Take each line of the data that contains the string "Ghost" and copy it.

Stored data entries:
------------------------------------------------

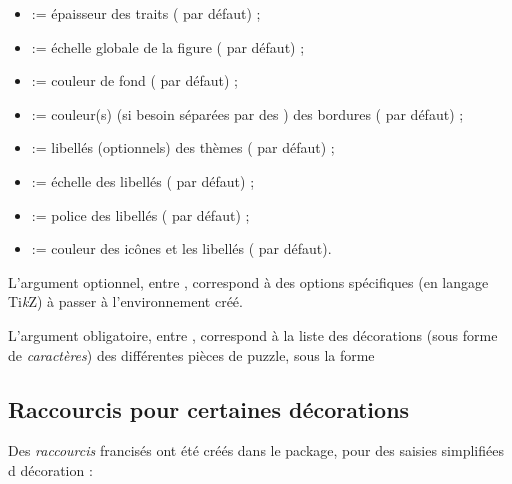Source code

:\documentclass[11pt,a4paper]{ltxdoc}
\providecommand\tikzlogo{Ti\textit{k}Z}
\let\TikZ\tikzlogo
\begin{document}
\begin{itemize}
	\item {} := épaisseur des traits (\MontreCode{1pt} par défaut) ;
	\item {} := échelle globale de la figure ( par défaut) ;
	\item {} := couleur de fond ( par défaut) ;
	\item {} := couleur(s) (si besoin séparées par des \MontreCode{,}) des bordures ( par défaut) ;
	\item {} := libellés (optionnels) des thèmes ( par défaut) ;
	\item {} := échelle des libellés ( par défaut) ;
	\item {} := police des libellés ( par défaut) ;
	\item {} := couleur des icônes et les libellés ( par défaut).
\end{itemize}

\medskip

L'argument optionnel, entre , correspond à des options spécifiques (en langage \TikZ) à passer à l'environnement créé.

\smallskip

L'argument obligatoire, entre , correspond à la liste des décorations (sous forme de \textit{caractères}) des différentes pièces de puzzle, sous la forme 

\subsection{Raccourcis pour certaines décorations}

Des \textit{raccourcis} francisés ont été créés dans le package, pour des saisies simplifiées d décoration :
\end{document}
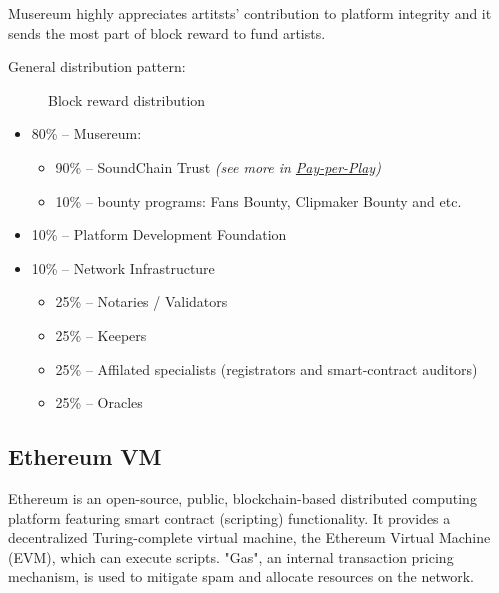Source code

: \documentclass[12pt]{report}
\newcommand{\hlc}[1]{\colorbox{yellow!25}{#1}}
\begin{document}
Musereum highly appreciates artitsts' contribution to platform integrity and it sends the most part of block reward to fund artists.

General distribution pattern:

\def\Musereum{Musereum}
\def\Development{Platform Development}
\def\Infrastructure{Infrastructure}

\begin{figure}[H]
\centering
\caption{Block reward distribution}
\vspace{20pt}
\end{figure}

\begin{itemize}
	\item 80\% – Musereum:
	\begin{itemize}
		\item 90\% – SoundChain Trust \textit{(see more in \hyperref[tech-apps-soundchain-payperplay]{Pay-per-Play})}
		\item 10\% – bounty programs: Fans Bounty, Clipmaker Bounty and etc.
	\end{itemize}
	\item 10\% – Platform Development Foundation
	\item 10\% – \hlc{Network Infrastructure}
	\begin{itemize}
		\item 25\% – Notaries / Validators
		\item 25\% – \hlc{Keepers}
		\item 25\% – Affilated specialists (\hlc{registrators} and smart-contract auditors)
		\item 25\% – Oracles
	\end{itemize}
\end{itemize}


\subsection{Ethereum VM}
\label{tech-blockchain-evm}
Ethereum is an open-source, public, blockchain-based distributed computing platform featuring smart contract (scripting) functionality. It provides a decentralized Turing-complete virtual machine, the Ethereum Virtual Machine (EVM), which can execute scripts. "Gas", an internal transaction pricing mechanism, is used to mitigate spam and allocate resources on the network.
\end{document}
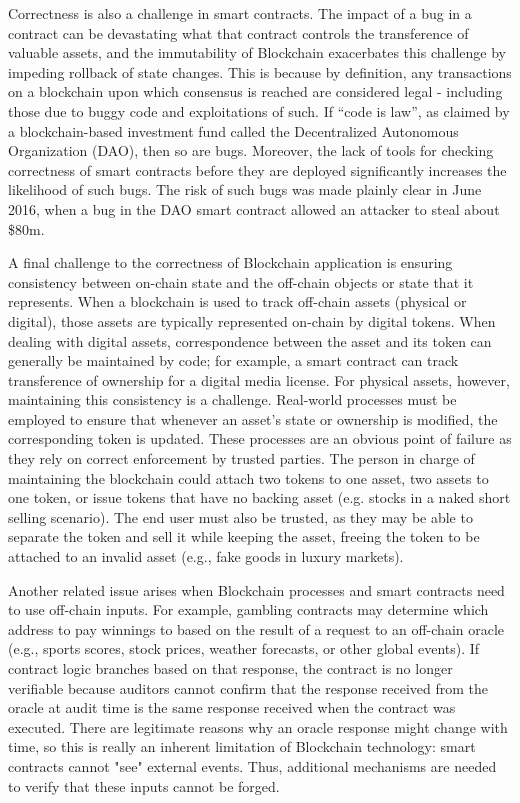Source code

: Correctness is also a challenge in smart contracts. The impact of a bug in a contract can be devastating what that contract controls the transference of valuable assets, and the immutability of Blockchain exacerbates this challenge by impeding rollback of state changes. This is because by definition, any transactions on a blockchain upon which consensus is reached are considered legal - including those due to buggy code and exploitations of such. If ``code is law'', as claimed by a blockchain-based investment fund called the Decentralized Autonomous Organization (DAO), then so are bugs.  Moreover, the lack of tools for checking correctness of smart contracts before they are deployed significantly increases the likelihood of such bugs.  The risk of such bugs was made plainly clear in June 2016, when a bug in the DAO smart contract allowed an attacker to steal about \$80m.

A final challenge to the correctness of Blockchain application is ensuring consistency between on-chain state and the off-chain objects or state that it represents.  When a blockchain is used to track off-chain assets (physical or digital), those assets are typically represented on-chain by digital tokens. When dealing with digital assets, correspondence between the asset and its token can generally be maintained by code; for example, a smart contract can track transference of ownership for a digital media license. For physical assets, however, maintaining this consistency is a challenge. Real-world processes must be employed to ensure that whenever an asset's state or ownership is modified, the corresponding token is updated. These processes are an obvious point of failure as they rely on correct enforcement by trusted parties. The person in charge of maintaining the blockchain could attach two tokens to one asset, two assets to one token, or issue tokens that have no backing asset (e.g. stocks in a naked short selling scenario). The end user must also be trusted, as they may be able to separate the token and sell it while keeping the asset, freeing the token to be attached to an invalid asset (e.g., fake goods in luxury markets).

Another related issue arises when Blockchain processes and smart contracts need to use off-chain inputs.  For example, gambling contracts may determine which address to pay winnings to based on the result of a request to an off-chain oracle (e.g., sports scores, stock prices, weather forecasts, or other global events). If contract logic branches based on that response, the contract is no longer verifiable because auditors cannot confirm that the response received from the oracle at audit time is the same response received when the contract was executed. There are legitimate reasons why an oracle response might change with time, so this is really an inherent limitation of Blockchain technology: smart contracts cannot "see" external events.  Thus, additional mechanisms are needed to verify that these inputs cannot be forged.

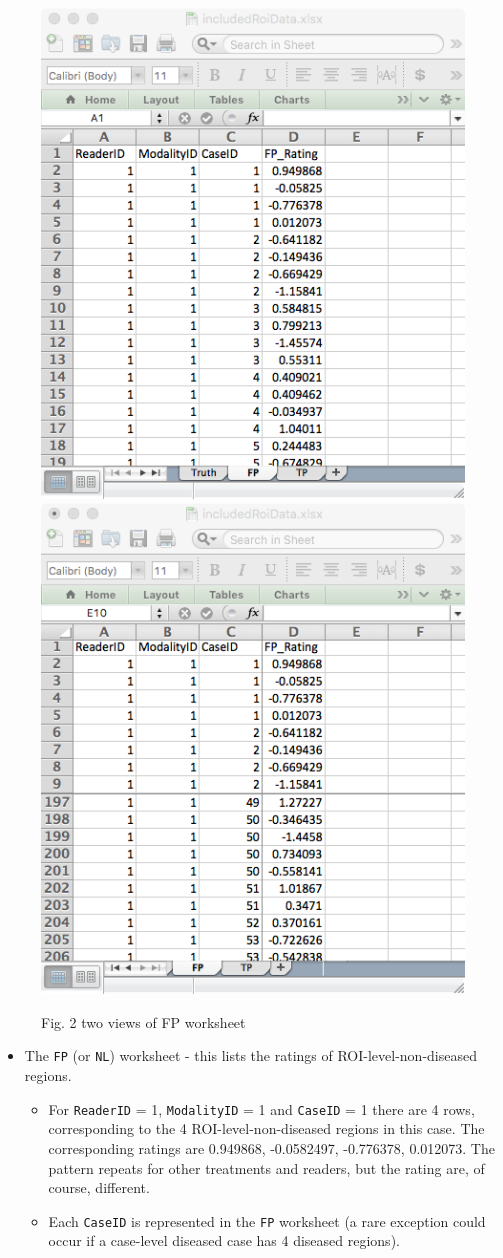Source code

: \documentclass[]{book}
\providecommand{\tightlist}{%
  \setlength{\itemsep}{0pt}\setlength{\parskip}{0pt}}
\begin{document}
\begin{figure}

{\centering \includegraphics[width=0.5\linewidth,height=0.2\textheight]{images/ROI-FP-1} \includegraphics[width=0.5\linewidth,height=0.2\textheight]{images/ROI-FP-2} 

}

\caption{Fig. 2 two views of FP worksheet}\label{fig:unnamed-chunk-4}
\end{figure}

\begin{itemize}
\tightlist
\item
  The \texttt{FP} (or \texttt{NL}) worksheet - this lists the ratings of ROI-level-non-diseased regions.

  \begin{itemize}
  \tightlist
  \item
    For \texttt{ReaderID} = 1, \texttt{ModalityID} = 1 and \texttt{CaseID} = 1 there are 4 rows, corresponding to the 4 ROI-level-non-diseased regions in this case. The corresponding ratings are 0.949868, -0.0582497, -0.776378, 0.012073. The pattern repeats for other treatments and readers, but the rating are, of course, different.\\
  \item
    Each \texttt{CaseID} is represented in the \texttt{FP} worksheet (a rare exception could occur if a case-level diseased case has 4 diseased regions).
  \end{itemize}
\end{itemize}
\end{document}
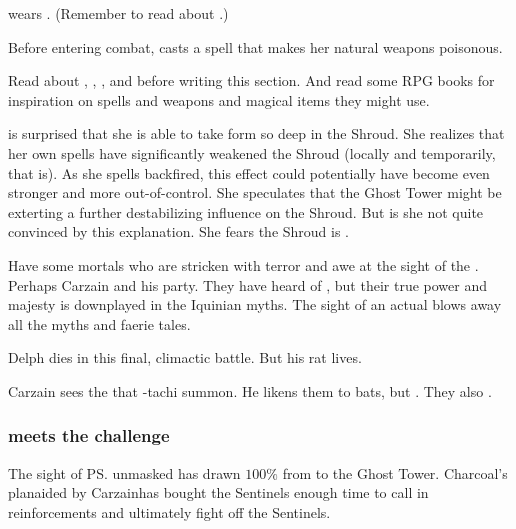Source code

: \Nzessuacrith{} wears . 
(Remember to read about .)

Before entering combat, \Nzessuacrith{} casts a spell that makes her natural weapons poisonous. 

Read about , , ,  and  before writing this section. 
And read some RPG books for inspiration on spells and weapons and magical items they might use. 

\Nzessuacrith{} is surprised that she is able to take \draconic{} form so deep in the Shroud. 
She realizes that her own \EreshKali spells have significantly weakened the Shroud (locally and temporarily, that is).
As she spells backfired, this effect could potentially have become even stronger and more out-of-control. 
She speculates that the Ghost Tower might be exterting a further destabilizing influence on the Shroud. 
But is she not quite convinced by this explanation. 
She fears the Shroud is . 

\begin{prose}
\end{prose}

Have some mortals who are stricken with terror and awe at the sight of the \dragon{}. 
Perhaps Carzain and his party. 
They have heard  of \dragons, but their true power and majesty is downplayed in the Iquinian myths. 
The sight of an actual \dragon{} blows away all the myths and faerie tales. 

Delph dies in this final, climactic battle. 
But his rat lives.

Carzain sees the  that \Achsah-tachi summon. 
He likens them to bats, but . 
They also . 






\subsubsection{\Achsah meets the challenge}
The sight of \ps{\Nzessuacrith}{} unmasked has drawn \Achsah{} $100\%$ from \Malcur to the Ghost Tower. 
Charcoal's plan\dash aided by Carzain\dash has bought the Sentinels enough time to call in reinforcements and ultimately fight off the Sentinels.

------------------------------------------------

-- Written solution --
She speculates that the Ghost Tower might be exterting a further destabilizing influence on the Shroud. 
The sight of \ps{\Nzessuacrith}{} unmasked has drawn \Achsah{} $100\%$ from \Malcur to the Ghost Tower. 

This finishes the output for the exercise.